Nahost

Krise im Libanon eskaliert: Hariri gibt offenbar Regierungsbildung auf

Dem designierten Ministerpräsidenten Hariri ist es nicht gelungen, sich mit dem Präsidenten Aoun auf ein Kabinett zu einigen. Da keine Alternative für den Posten erkennbar ist, der im Libanon von einem sunnitischen Muslim besetzt werden muss, schwindet jede Hoffnung auf schnelle Regierungsbildung.
Krise im Libanon eskaliert: Hariri gibt offenbar Regierungsbildung aufQuelle: Reuters © Dalati Nohra

Der designierte libanesische Premierminister Saad Hariri gab nach vergeblichen acht Monaten offenbar am Donnerstag seine Bemühungen um die Bildung einer neuen Regierung auf. Er sagte, es sei klar, dass er mit dem Präsidenten Michel Aoun keine Einigung bei der Kabinettsbildung erzielen könne, berichtet Reuters. Vom libanesischen Präsidenten gab es keinen unmittelbaren Kommentar. Im Zuge der damit andauernden innenpolitischen Pattsituation verliert das auch als Lira bekannte Libanesische Pfund weiter an Wert.

Der sunnitische Politiker und saudi-arabische Unternehmer Hariri legte dem Präsidenten Michel Aoun am Mittwoch einen weiteren neuen Kabinettsvorschlag vor, um die achtmonatige innenpolitische Pattsituation zu beenden. Die zerstrittenen libanesischen Parteien konnten sich bislang nicht auf ein neues Kabinett einigen. Ein Machtkampf tobt seit Oktober 2020 zwischen Saad Hariri auf der einen Seite, auf der anderen Seite mit dem libanesischen Präsidenten Aoun und dessen Schwiegersohn Gebran Bassil, der den größten Block im Parlament leitet. Präsident Aoun steht der Hisbollah-Bewegung im Libanon nahe.

Der jüngste Vorschlag soll 24 spezialisierte "Technokraten-Minister" vorgesehen haben, im Einklang mit einer französischen Initiative, wonach eine Regierung gebildet werden solle, die in der Lage ist, Reformen durchzuführen.

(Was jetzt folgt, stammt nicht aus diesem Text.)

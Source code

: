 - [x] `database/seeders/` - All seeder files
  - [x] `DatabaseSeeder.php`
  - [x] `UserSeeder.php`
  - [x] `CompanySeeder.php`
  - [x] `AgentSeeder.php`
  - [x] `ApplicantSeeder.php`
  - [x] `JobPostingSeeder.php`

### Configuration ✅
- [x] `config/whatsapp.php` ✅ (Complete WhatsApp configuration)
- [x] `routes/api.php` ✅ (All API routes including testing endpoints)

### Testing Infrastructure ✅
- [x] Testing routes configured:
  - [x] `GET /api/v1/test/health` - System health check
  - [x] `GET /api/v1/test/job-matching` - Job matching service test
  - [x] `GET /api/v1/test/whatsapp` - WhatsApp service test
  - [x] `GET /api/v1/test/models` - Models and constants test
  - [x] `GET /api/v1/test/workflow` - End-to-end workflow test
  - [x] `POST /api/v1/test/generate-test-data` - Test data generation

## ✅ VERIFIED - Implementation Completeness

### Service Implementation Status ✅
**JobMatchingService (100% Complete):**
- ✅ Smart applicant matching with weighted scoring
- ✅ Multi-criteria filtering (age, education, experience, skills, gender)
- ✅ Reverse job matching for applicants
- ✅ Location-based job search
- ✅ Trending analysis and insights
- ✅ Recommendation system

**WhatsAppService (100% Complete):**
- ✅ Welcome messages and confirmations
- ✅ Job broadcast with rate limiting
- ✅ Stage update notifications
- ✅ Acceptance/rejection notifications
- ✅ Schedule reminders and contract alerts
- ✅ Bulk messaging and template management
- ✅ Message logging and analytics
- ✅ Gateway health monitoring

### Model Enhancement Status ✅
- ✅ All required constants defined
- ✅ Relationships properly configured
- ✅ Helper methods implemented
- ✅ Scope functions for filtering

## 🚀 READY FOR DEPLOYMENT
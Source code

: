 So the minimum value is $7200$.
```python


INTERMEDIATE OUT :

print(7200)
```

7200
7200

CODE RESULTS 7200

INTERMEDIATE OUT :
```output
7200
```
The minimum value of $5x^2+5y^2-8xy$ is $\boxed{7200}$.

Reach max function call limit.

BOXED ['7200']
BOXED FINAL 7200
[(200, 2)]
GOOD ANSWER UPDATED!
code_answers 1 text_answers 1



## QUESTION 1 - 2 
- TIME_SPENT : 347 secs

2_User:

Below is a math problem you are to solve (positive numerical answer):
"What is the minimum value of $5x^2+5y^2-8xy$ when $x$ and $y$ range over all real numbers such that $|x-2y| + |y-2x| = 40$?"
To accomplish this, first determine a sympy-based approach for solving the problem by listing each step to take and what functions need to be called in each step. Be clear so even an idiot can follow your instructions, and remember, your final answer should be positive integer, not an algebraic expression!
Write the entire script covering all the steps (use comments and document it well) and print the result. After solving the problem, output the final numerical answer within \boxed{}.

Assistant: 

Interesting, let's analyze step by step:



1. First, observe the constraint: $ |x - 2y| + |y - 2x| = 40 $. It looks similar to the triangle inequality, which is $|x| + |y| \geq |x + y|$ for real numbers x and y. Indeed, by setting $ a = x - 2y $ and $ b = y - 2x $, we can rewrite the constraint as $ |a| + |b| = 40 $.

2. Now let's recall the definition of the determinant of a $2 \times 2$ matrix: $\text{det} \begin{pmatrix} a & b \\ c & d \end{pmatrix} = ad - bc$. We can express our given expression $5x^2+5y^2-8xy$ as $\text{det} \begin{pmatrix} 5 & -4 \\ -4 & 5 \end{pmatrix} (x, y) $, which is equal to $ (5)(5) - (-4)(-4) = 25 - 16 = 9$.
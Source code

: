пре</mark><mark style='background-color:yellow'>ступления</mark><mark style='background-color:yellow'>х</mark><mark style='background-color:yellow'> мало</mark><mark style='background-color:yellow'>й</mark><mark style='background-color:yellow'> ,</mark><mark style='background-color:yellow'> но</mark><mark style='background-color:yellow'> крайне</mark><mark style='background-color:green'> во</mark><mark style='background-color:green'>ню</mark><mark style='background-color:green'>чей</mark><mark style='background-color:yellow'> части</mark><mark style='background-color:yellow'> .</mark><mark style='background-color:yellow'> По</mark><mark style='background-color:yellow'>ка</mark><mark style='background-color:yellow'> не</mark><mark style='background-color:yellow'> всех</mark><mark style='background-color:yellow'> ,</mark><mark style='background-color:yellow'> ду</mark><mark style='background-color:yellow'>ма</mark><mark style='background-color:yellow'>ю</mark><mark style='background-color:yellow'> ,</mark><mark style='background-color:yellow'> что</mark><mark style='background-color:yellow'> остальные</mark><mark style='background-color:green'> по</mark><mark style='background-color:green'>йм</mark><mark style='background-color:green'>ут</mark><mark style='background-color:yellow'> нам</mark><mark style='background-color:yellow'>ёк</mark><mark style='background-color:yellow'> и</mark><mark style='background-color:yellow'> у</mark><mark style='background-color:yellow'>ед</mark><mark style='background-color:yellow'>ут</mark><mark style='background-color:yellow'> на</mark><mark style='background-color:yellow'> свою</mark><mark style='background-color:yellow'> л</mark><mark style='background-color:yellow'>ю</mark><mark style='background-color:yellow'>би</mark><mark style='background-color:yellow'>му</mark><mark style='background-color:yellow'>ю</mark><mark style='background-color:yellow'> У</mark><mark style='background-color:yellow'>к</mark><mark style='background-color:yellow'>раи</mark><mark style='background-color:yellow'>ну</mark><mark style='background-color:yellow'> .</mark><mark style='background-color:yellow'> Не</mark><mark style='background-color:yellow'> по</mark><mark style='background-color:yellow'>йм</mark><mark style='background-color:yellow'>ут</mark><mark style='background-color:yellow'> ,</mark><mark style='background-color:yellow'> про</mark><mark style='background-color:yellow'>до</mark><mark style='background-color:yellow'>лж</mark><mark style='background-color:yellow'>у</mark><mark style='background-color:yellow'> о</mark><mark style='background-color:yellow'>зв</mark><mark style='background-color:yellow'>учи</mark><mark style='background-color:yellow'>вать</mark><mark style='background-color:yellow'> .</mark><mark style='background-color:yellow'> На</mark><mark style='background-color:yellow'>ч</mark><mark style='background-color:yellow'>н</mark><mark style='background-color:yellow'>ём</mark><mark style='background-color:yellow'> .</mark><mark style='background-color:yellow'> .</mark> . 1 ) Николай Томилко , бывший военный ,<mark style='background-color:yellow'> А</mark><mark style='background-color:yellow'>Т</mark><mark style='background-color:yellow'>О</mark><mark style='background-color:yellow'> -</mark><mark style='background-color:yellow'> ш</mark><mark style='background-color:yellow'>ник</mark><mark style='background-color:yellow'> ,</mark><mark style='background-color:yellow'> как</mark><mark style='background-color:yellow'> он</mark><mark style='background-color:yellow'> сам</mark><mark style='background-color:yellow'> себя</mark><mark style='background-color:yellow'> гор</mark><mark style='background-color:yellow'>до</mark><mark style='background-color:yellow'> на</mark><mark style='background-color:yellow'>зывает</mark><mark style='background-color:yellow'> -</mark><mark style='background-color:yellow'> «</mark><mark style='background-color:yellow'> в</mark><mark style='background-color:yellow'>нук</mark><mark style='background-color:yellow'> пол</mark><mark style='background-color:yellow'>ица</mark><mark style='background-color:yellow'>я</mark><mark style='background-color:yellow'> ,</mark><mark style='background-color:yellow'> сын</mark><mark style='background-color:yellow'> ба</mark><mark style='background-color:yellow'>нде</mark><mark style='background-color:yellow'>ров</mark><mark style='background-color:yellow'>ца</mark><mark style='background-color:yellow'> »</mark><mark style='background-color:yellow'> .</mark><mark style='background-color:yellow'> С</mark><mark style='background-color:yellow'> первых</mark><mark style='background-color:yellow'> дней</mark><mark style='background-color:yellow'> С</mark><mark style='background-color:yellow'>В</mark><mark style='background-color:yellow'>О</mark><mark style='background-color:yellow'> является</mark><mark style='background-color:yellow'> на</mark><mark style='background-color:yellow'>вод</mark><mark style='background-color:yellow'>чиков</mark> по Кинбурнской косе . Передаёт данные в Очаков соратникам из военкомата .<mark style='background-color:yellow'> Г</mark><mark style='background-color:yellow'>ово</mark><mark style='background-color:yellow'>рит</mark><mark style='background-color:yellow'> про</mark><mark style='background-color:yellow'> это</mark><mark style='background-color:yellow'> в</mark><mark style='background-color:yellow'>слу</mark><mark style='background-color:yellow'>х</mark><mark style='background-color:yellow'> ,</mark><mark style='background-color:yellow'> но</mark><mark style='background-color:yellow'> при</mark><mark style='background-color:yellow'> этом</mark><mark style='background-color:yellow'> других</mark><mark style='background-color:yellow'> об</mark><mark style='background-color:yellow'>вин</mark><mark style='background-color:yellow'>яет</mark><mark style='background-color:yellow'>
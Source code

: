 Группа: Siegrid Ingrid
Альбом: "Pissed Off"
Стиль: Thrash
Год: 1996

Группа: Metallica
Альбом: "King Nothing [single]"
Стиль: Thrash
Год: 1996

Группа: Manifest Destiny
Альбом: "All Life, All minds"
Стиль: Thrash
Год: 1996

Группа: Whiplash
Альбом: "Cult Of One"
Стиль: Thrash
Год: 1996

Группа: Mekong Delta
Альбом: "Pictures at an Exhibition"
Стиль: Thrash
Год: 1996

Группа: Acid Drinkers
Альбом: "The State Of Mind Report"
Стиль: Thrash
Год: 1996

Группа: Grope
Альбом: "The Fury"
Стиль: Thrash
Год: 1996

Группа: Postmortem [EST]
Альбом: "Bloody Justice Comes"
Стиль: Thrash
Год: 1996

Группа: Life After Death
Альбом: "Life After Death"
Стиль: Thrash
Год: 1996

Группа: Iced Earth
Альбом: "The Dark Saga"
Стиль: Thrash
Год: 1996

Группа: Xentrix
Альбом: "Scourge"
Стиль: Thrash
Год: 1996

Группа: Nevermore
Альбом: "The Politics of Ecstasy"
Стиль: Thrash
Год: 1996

Unter dieser Bedingung würde dann dringend benötigte Auslandshilfe zur Rettung der Nation freigegeben werden.

Der Vorschlag vom Mittwoch galt im Vorfeld als Hariris letzter Versuch, ein Kabinett zu bilden, nachdem er bei seinem Besuch in Kairo den ägyptischen Präsidenten Abd al-Fattah as-Sisi um Unterstützung gebeten hatte. Ägypten soll einer neuen Regierung im Libanon wirtschaftliche und politische Unterstützung zugesagt haben. Wenn nun das Kabinett offiziell abgelehnt wird und Hariri zurücktritt, muss das Land einen anderen Sunniten als Kandidaten für den Regierungsposten suchen, der womöglich bereit wäre, Hariri zu ersetzen.

Da es aber keine offensichtliche personelle Alternative für den Posten gibt, der im konfessionellen Machtteilungssystem des Libanon ultimativ von einem sunnitischen Muslim besetzt werden muss, gibt es wenig Hoffnung auf die baldige Bildung einer Regierung, die überhaupt erst beginnen könnte, die wirtschaftliche Situation des Landes zu verbessern. Nach dem libanesischen Proporz-System wird der Präsident vom Parlament gewählt und muss maronitischer Christ sein. Die Exekutive liegt bei der Regierung unter Vorsitz des Ministerpräsidenten, der sunnitischer Muslim sein muss. Der Premierminister wird vom Präsidenten ernannt und muss bestätigt werden vom Parlament, dessen Sprecher wiederum den Schiiten angehören muss.

Die Blockadesituation in der Politik des Libanon geht mit der wirtschaftlichen Krise im Land einher. Die Wirtschaftskrise im Libanon begann Ende 2019 und hat sich in den letzten Monaten verschärft. Die Weltbank teilte Anfang dieses Monats mit, dass die Krise wahrscheinlich als eine der schlimmsten der Welt seit mehr als 150 Jahren gelten wird.

Hariri hatte im Oktober 2020 den Auftrag zur Regierungsbildung erhalten, was seitdem nicht gelungen ist. Die Regierung vom Premierminister Hassan Diab trat am 10. August 2020 zurück, wenige Tage nach einer gewaltigen Explosion eines Zwischenlagers am 4. August 2020 im Hafen von Beirut, bei der 211 Menschen getötet und mehr als 6.000 verletzt worden waren. Nach dem Rücktritt seiner Regierung ist Diab seitdem geschäftsführend im Amt.